Try it – Go through the data line by line and count the lines that hold "vertices". Reply with the total only.

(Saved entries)

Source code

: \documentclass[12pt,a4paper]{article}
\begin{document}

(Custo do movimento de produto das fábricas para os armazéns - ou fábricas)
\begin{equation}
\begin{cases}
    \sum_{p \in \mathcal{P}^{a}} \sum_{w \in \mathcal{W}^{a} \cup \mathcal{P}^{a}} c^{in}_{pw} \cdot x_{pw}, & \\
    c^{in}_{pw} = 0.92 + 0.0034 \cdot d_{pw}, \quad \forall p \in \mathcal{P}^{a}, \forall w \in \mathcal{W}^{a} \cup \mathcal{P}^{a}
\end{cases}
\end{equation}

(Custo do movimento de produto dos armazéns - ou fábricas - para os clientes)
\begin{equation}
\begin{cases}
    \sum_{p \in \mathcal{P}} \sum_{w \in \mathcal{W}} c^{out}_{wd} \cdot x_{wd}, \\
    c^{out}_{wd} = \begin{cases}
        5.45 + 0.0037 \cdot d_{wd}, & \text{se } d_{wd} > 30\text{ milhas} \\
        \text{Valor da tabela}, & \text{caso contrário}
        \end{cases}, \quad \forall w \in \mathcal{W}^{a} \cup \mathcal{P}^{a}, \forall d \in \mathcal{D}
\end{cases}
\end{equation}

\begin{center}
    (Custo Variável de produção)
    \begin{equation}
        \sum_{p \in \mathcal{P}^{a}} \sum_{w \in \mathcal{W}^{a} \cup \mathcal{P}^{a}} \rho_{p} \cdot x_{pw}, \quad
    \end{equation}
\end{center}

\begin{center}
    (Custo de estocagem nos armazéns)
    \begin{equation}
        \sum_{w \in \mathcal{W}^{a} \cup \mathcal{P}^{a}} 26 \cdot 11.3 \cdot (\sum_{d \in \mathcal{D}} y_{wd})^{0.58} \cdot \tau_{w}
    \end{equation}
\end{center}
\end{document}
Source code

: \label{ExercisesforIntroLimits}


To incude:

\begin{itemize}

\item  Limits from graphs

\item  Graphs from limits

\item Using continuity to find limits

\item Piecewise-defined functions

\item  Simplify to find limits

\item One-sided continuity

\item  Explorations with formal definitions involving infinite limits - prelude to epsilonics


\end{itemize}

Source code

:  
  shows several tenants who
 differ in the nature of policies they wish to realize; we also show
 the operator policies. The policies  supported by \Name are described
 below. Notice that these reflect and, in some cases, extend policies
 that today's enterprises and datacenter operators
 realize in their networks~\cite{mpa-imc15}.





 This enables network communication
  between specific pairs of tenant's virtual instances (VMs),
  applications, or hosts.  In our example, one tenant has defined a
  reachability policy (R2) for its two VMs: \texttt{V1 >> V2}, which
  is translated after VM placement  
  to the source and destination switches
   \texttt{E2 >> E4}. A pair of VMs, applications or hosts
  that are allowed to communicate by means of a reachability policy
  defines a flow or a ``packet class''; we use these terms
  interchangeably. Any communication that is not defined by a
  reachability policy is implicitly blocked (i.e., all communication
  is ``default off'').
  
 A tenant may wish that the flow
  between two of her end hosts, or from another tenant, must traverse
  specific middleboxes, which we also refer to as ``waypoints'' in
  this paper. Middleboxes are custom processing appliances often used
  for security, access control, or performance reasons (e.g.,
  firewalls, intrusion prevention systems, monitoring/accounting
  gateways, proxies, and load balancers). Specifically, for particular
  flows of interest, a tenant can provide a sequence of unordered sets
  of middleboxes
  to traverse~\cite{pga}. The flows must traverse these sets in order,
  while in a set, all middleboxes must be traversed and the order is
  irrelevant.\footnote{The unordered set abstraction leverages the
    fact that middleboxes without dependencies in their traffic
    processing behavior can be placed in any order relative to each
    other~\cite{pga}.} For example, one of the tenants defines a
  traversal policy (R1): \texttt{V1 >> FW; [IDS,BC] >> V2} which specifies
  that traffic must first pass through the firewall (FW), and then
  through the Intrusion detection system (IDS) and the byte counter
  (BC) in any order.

...

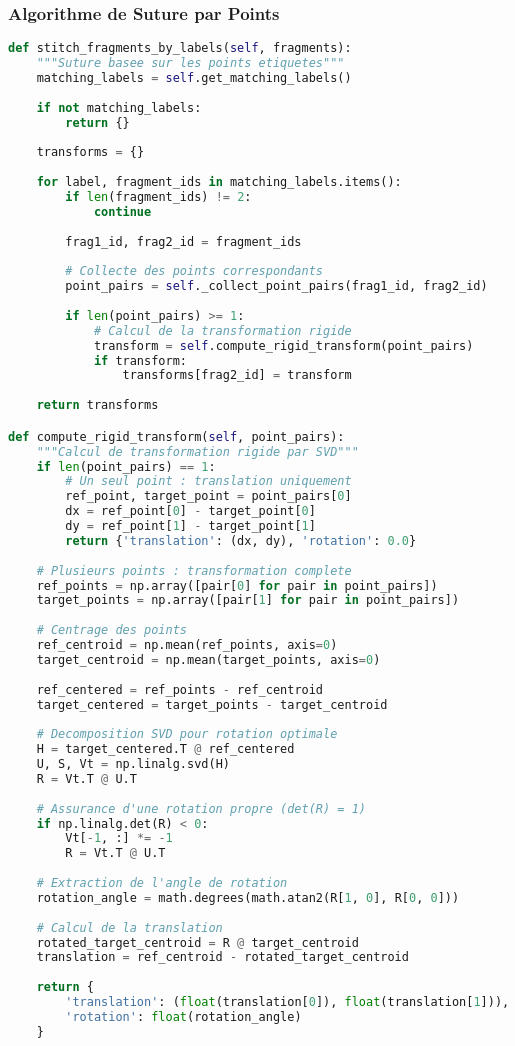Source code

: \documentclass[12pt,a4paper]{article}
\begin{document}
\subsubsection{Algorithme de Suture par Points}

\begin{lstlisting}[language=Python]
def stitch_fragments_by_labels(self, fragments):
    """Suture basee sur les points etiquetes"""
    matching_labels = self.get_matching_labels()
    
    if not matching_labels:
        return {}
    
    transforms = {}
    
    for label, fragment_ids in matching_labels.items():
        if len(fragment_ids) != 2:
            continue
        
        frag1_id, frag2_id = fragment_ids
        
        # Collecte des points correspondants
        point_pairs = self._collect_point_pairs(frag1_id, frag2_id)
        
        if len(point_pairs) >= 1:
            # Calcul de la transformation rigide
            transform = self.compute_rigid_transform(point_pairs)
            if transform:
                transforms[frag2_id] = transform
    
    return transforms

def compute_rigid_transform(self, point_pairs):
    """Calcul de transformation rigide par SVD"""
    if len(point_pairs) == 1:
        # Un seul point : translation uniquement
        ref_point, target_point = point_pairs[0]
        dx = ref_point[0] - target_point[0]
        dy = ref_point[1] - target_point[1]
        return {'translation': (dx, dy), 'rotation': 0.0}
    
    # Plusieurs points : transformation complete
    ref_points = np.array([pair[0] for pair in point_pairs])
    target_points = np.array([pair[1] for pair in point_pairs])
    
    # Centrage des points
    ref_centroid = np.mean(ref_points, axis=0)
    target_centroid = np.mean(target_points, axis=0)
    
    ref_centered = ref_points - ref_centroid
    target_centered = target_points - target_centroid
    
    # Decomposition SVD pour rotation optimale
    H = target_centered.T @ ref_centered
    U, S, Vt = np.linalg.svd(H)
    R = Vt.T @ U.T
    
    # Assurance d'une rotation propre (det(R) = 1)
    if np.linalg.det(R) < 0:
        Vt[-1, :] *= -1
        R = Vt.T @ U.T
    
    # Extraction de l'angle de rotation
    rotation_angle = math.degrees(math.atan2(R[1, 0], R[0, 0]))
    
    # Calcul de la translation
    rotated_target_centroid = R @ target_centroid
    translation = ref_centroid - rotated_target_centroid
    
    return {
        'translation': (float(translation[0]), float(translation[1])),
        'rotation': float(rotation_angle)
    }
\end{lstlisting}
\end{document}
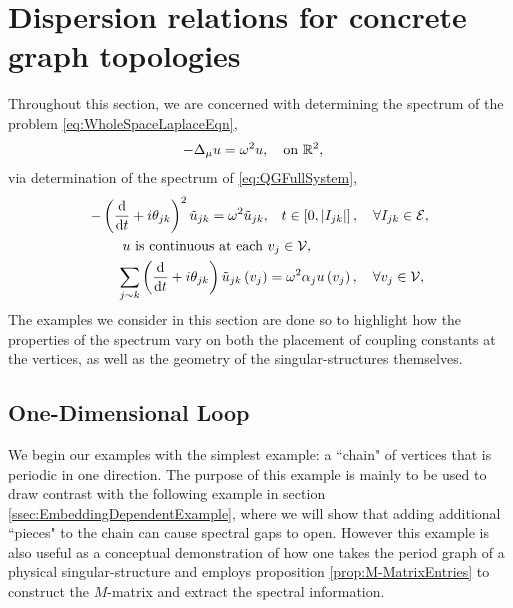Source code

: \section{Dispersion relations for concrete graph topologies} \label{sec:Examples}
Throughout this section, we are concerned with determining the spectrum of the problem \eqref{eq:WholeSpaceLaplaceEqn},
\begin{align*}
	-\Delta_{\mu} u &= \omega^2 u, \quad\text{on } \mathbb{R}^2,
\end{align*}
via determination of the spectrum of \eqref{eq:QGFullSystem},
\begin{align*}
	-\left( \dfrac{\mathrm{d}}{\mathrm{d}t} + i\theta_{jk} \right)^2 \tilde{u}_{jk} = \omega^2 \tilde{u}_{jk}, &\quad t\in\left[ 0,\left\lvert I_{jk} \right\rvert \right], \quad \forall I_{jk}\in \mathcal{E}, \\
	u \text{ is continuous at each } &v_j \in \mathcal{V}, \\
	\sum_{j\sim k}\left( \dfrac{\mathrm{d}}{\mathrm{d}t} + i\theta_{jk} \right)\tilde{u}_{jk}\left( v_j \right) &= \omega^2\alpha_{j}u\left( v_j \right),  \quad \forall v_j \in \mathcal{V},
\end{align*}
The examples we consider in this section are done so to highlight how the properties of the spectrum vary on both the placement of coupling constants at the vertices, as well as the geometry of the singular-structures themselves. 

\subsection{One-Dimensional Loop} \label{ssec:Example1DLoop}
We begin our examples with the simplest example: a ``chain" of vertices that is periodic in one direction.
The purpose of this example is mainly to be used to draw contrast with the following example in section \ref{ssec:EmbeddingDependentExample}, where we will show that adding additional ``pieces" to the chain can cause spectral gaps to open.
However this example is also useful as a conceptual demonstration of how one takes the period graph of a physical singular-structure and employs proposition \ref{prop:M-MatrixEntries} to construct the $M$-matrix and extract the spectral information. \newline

Task result – 2